Cet homme a-t-il encore de quoi apprendre de la nature, lente et pesante ? Elle qui avance par étapes, en douceur, et ne se précipite nulle part. L’arbre et la fleur ont-ils encore quelque chose à dire à l’homme du High-Tech, armé de son IPhone, de son ordinateur portable et de sa voiture dernier cri ?

La vérité est que, oui, justement. Et cette fête, la fête des arbres et de la nature, est porteuse d’un message des plus importants pour l’homme moderne. Un message qui, s’il ouvre seulement ses oreilles pour l’écouter, influencera sa vie à un point qui dépasse toute reconnaissance. Comment cela ? Eh bien, le progrès, avec toutes les bonnes choses qu’il a apporté à l’homme, lui a aussi causé quelques ravages. L’homme moderne s’est habitué à être paresseux. Point. Tout lui vient facilement.

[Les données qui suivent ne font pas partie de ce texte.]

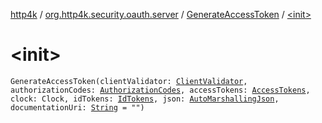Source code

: [http4k](../../index.md) / [org.http4k.security.oauth.server](../index.md) / [GenerateAccessToken](index.md) / [&lt;init&gt;](./-init-.md)

# &lt;init&gt;

`GenerateAccessToken(clientValidator: `[`ClientValidator`](../-client-validator/index.md)`, authorizationCodes: `[`AuthorizationCodes`](../-authorization-codes/index.md)`, accessTokens: `[`AccessTokens`](../-access-tokens/index.md)`, clock: Clock, idTokens: `[`IdTokens`](../-id-tokens/index.md)`, json: `[`AutoMarshallingJson`](../../org.http4k.format/-auto-marshalling-json/index.md)`, documentationUri: `[`String`](https://kotlinlang.org/api/latest/jvm/stdlib/kotlin/-string/index.html)` = "")`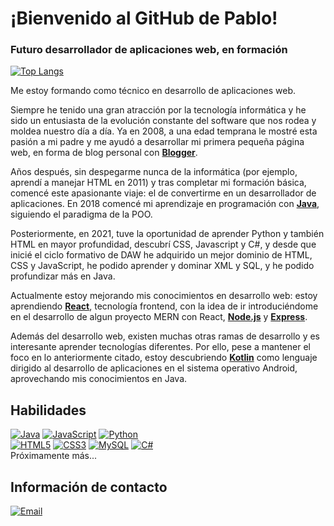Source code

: # ¡Bienvenido al GitHub de Pablo!
### Futuro desarrollador de aplicaciones web, en formación

[![Top Langs](https://github-readme-stats.vercel.app/api/top-langs/?username=pgpablodev&theme=tokyonight&layout=extend)](https://github.com/pgpablodev)


Me estoy formando como técnico en desarrollo de aplicaciones web.

Siempre he tenido una gran atracción por la tecnología informática y he sido un entusiasta de la evolución constante del software que nos rodea y moldea nuestro día a día. Ya en 2008, a una edad temprana le mostré esta pasión a mi padre y me ayudó a desarrollar mi primera pequeña página web, en forma de blog personal con [**Blogger**](https://www.blogger.com/).

Años después, sin despegarme nunca de la informática (por ejemplo, aprendí a manejar HTML en 2011) y tras completar mi formación básica, comencé este apasionante viaje: el de convertirme en un desarrollador de aplicaciones. En 2018 comencé mi aprendizaje en programación con [**Java**](https://www.java.com/es/), siguiendo el paradigma de la POO.

Posteriormente, en 2021, tuve la oportunidad de aprender Python y también HTML en mayor profundidad, descubrí CSS, Javascript y C#, y desde que inicié el ciclo formativo de DAW he adquirido un mejor dominio de HTML, CSS y JavaScript, he podido aprender y dominar XML y SQL, y he podido profundizar más en Java.

Actualmente estoy mejorando mis conocimientos en desarrollo web: estoy aprendiendo [**React**](https://reactjs.org/), tecnología frontend, con la idea de ir introduciéndome en el desarrollo de algun proyecto MERN con React, [**Node.js**](https://nodejs.org) y [**Express**](http://expressjs.com).

Además del desarrollo web, existen muchas otras ramas de desarrollo y es interesante aprender tecnologías diferentes. Por ello, pese a mantener el foco en lo anteriormente citado, estoy descubriendo [**Kotlin**](https://kotlinlang.org/) como lenguaje dirigido al desarrollo de aplicaciones en el sistema operativo Android, aprovechando mis conocimientos en Java.

## Habilidades
[![Java](https://img.shields.io/badge/JAVA-3776AB?style=for-the-badge&logo=java&logoColor=white&labelColor=101010)]()
[![JavaScript](https://img.shields.io/badge/JavaScript-FECC00?style=for-the-badge&logo=javascript&logoColor=white&labelColor=101010)]()
[![Python](https://img.shields.io/badge/Python-7ED321?style=for-the-badge&logo=python&logoColor=white&labelColor=101010)]()
</br>
[![HTML5](https://img.shields.io/badge/HTML-E34F26?style=for-the-badge&logo=html5&logoColor=white&labelColor=101010)]()
[![CSS3](https://img.shields.io/badge/CSS3-1572B6?style=for-the-badge&logo=css3&logoColor=white&labelColor=101010)]()
[![MySQL](https://img.shields.io/badge/MySQL-4479A1?style=for-the-badge&logo=mysql&logoColor=white&labelColor=101010)]()
[![C#](https://img.shields.io/badge/CSHARP-4479A1?style=for-the-badge&logo=sharp&logoColor=white&labelColor=101010)]()
</br>
Próximamente más...

## Información de contacto

[![Email](https://img.shields.io/badge/povarg.pablo@gmail.com-contacta_conmigo-D14836?style=for-the-badge&logo=gmail&logoColor=white&labelColor=101010)](mailto:povarg.pablo@gmail.com)
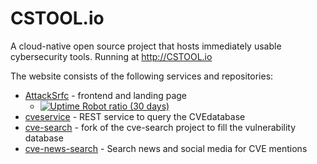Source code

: # CSTOOL.io

A cloud-native open source project that hosts immediately usable cybersecurity tools. Running at http://CSTOOL.io

The website consists of the following services and repositories:
* [AttackSrfc](https://github.com/Agh42/attacksrfc) - frontend and landing page
  * [![Uptime Robot ratio (30 days)](https://img.shields.io/uptimerobot/ratio/m783419130-f522a7c4e60c5abe0ae5318d)](https://stats.uptimerobot.com/RMwRDtvPLw)
* [cveservice](https://bitbucket.org/Agh42/cveservice/) - REST service to query the CVEdatabase
* [cve-search](https://github.com/Agh42/cve-search) - fork of the cve-search project to fill the vulnerability database
* [cve-news-search](https://github.com/Agh42/cve-news-search) - Search news and social media for  CVE mentions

Avant, s’il fallait un périple de trois jours à dos d’âne pour se rendre à Tel Aviv, aujourd’hui, un « saut » de 50 minutes en voiture suffit. Avant, pour prendre contact avec un ami habitant à l’autre bout du monde, il fallait envoyer une lettre qui prenait, dans le meilleur des cas, deux semaines pour arriver, aujourd’hui il suffit juste d’appeler ou bien d’envoyer un mail. Avant, pour préparer un poulet pour le repas de midi, il fallait l’amener au Sho’het pour l’abattre, puis le déplumer, le saler, le nettoyer etc., etc. Aujourd’hui, on n’a qu’à acheter un poulet tout prêt au supermarché et à le cuisiner. Et si on n’en a pas la force, on peut toujours sortir un plat surgelé et le mettre trente secondes au micro-ondes.

Ce mode de vie habitue l’homme à la paresse. Il reçoit tellement de choses formidables presque sans efforts de sa part, et si quelque chose n’est pas assez à son goût, il se met tout de suite à se plaindre et à se lamenter. Mais il y a plus grave que cela : le manque de patience. Dans le temps, les choses prenaient du temps, il fallait attendre patiemment, en gardant son calme et son sang-froid. De nos jours, tout va si vite, on obtient tout en un clin d’œil. Tout va à la vitesse de la lumière, et l’homme qui a grandi avec la génération des portables, d’Internet, du micro-ondes, souffre d’impatience. Il n’a pas la patience d’attendre plus de trente secondes.

Et que se passe-t-il quand certaines choses prennent plus d’un instant ? Quand il leur faut du temps pour se développer, grandir, se construire ? L’homme moderne a beaucoup de mal avec ces choses-là. Il s’énerve, s’irrite, il est déçu et commence à se plaindre et à accuser. Il a du mal à comprendre que tout ne marche pas au même rythme que le micro-ondes. L’éducation des enfants, par exemple, est quelque chose qui ne se fait pas en un instant. Il s’agit de s’investir pendant des années, d’apporter des soins quotidiens, avec patience et persévérance. Même s’il aurait bien voulu le faire, l’homme moderne ne peut pas mettre son enfant au micro-ondes, tapoter une formule magique et le ressortir, mûr et bien éduqué, au bout de trente secondes. On ne peut rien y faire, ça ne marche tout simplement pas comme ça… Mais il est tellement pressé, il doit s’occuper de sa carrière, il a des projets à lancer, quand aura-il le temps de s’investir dans l’éducation et les soins à apporter à son enfant ?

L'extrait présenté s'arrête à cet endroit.